Dataset entries:
/---
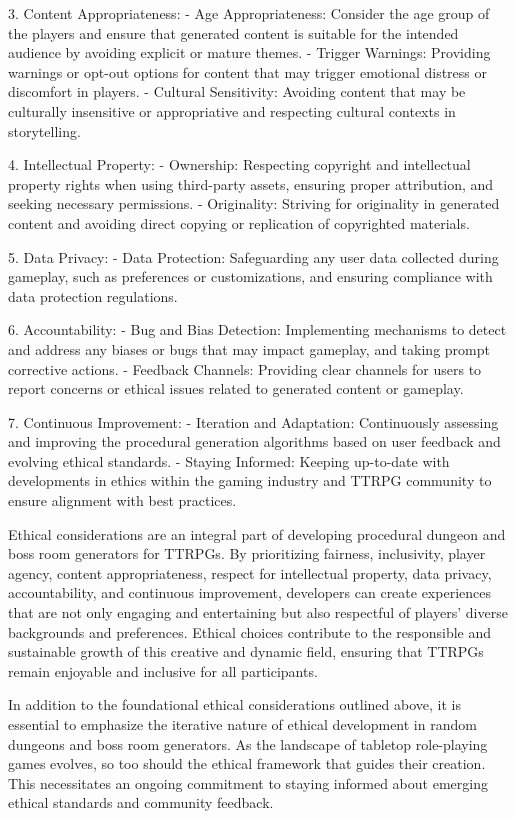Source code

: \documentclass[10pt,twocolumn]{article}
\begin{document}
3. Content Appropriateness:
   - Age Appropriateness: Consider the age group of the players and ensure that generated content is suitable for the intended audience by avoiding explicit or mature themes.
   - Trigger Warnings: Providing warnings or opt-out options for content that may trigger emotional distress or discomfort in players.
   - Cultural Sensitivity: Avoiding content that may be culturally insensitive or appropriative and respecting cultural contexts in storytelling\cite{bourke2017morality_ethics_rpg}.

4. Intellectual Property:
   - Ownership: Respecting copyright and intellectual property rights when using third-party assets, ensuring proper attribution, and seeking necessary permissions.
   - Originality: Striving for originality in generated content and avoiding direct copying or replication of copyrighted materials.

5. Data Privacy:
   - Data Protection: Safeguarding any user data collected during gameplay, such as preferences or customizations, and ensuring compliance with data protection regulations.

6. Accountability:
   - Bug and Bias Detection: Implementing mechanisms to detect and address any biases or bugs that may impact gameplay, and taking prompt corrective actions.
   - Feedback Channels: Providing clear channels for users to report concerns or ethical issues related to generated content or gameplay.\cite{quinn2022ethics_rpg}

7. Continuous Improvement:
   - Iteration and Adaptation: Continuously assessing and improving the procedural generation algorithms based on user feedback and evolving ethical standards.
   - Staying Informed: Keeping up-to-date with developments in ethics within the gaming industry and TTRPG community to ensure alignment with best practices.

Ethical considerations are an integral part of developing procedural dungeon and boss room generators for TTRPGs. By prioritizing fairness, inclusivity, player agency, content appropriateness, respect for intellectual property, data privacy, accountability, and continuous improvement, developers can create experiences that are not only engaging and entertaining but also respectful of players' diverse backgrounds and preferences. Ethical choices contribute to the responsible and sustainable growth of this creative and dynamic field, ensuring that TTRPGs remain enjoyable and inclusive for all participants.

In addition to the foundational ethical considerations outlined above, it is essential to emphasize the iterative nature of ethical development in random dungeons and boss room generators. As the landscape of tabletop role-playing games evolves, so too should the ethical framework that guides their creation. This necessitates an ongoing commitment to staying informed about emerging ethical standards and community feedback.
\end{document}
\---
**Assignment:** Each record must be returned exactly as it stands, and the images omitted.

**Written reply:**
Source code

: \documentclass[10pt,twocolumn]{article}
\begin{document}
3. Content Appropriateness:
   - Age Appropriateness: Consider the age group of the players and ensure that generated content is suitable for the intended audience by avoiding explicit or mature themes.
   - Trigger Warnings: Providing warnings or opt-out options for content that may trigger emotional distress or discomfort in players.
   - Cultural Sensitivity: Avoiding content that may be culturally insensitive or appropriative and respecting cultural contexts in storytelling\cite{bourke2017morality_ethics_rpg}.

4. Intellectual Property:
   - Ownership: Respecting copyright and intellectual property rights when using third-party assets, ensuring proper attribution, and seeking necessary permissions.
   - Originality: Striving for originality in generated content and avoiding direct copying or replication of copyrighted materials.

5. Data Privacy:
   - Data Protection: Safeguarding any user data collected during gameplay, such as preferences or customizations, and ensuring compliance with data protection regulations.

6. Accountability:
   - Bug and Bias Detection: Implementing mechanisms to detect and address any biases or bugs that may impact gameplay, and taking prompt corrective actions.
   - Feedback Channels: Providing clear channels for users to report concerns or ethical issues related to generated content or gameplay.\cite{quinn2022ethics_rpg}

7. Continuous Improvement:
   - Iteration and Adaptation: Continuously assessing and improving the procedural generation algorithms based on user feedback and evolving ethical standards.
   - Staying Informed: Keeping up-to-date with developments in ethics within the gaming industry and TTRPG community to ensure alignment with best practices.

Ethical considerations are an integral part of developing procedural dungeon and boss room generators for TTRPGs. By prioritizing fairness, inclusivity, player agency, content appropriateness, respect for intellectual property, data privacy, accountability, and continuous improvement, developers can create experiences that are not only engaging and entertaining but also respectful of players' diverse backgrounds and preferences. Ethical choices contribute to the responsible and sustainable growth of this creative and dynamic field, ensuring that TTRPGs remain enjoyable and inclusive for all participants.

In addition to the foundational ethical considerations outlined above, it is essential to emphasize the iterative nature of ethical development in random dungeons and boss room generators. As the landscape of tabletop role-playing games evolves, so too should the ethical framework that guides their creation. This necessitates an ongoing commitment to staying informed about emerging ethical standards and community feedback.
\end{document}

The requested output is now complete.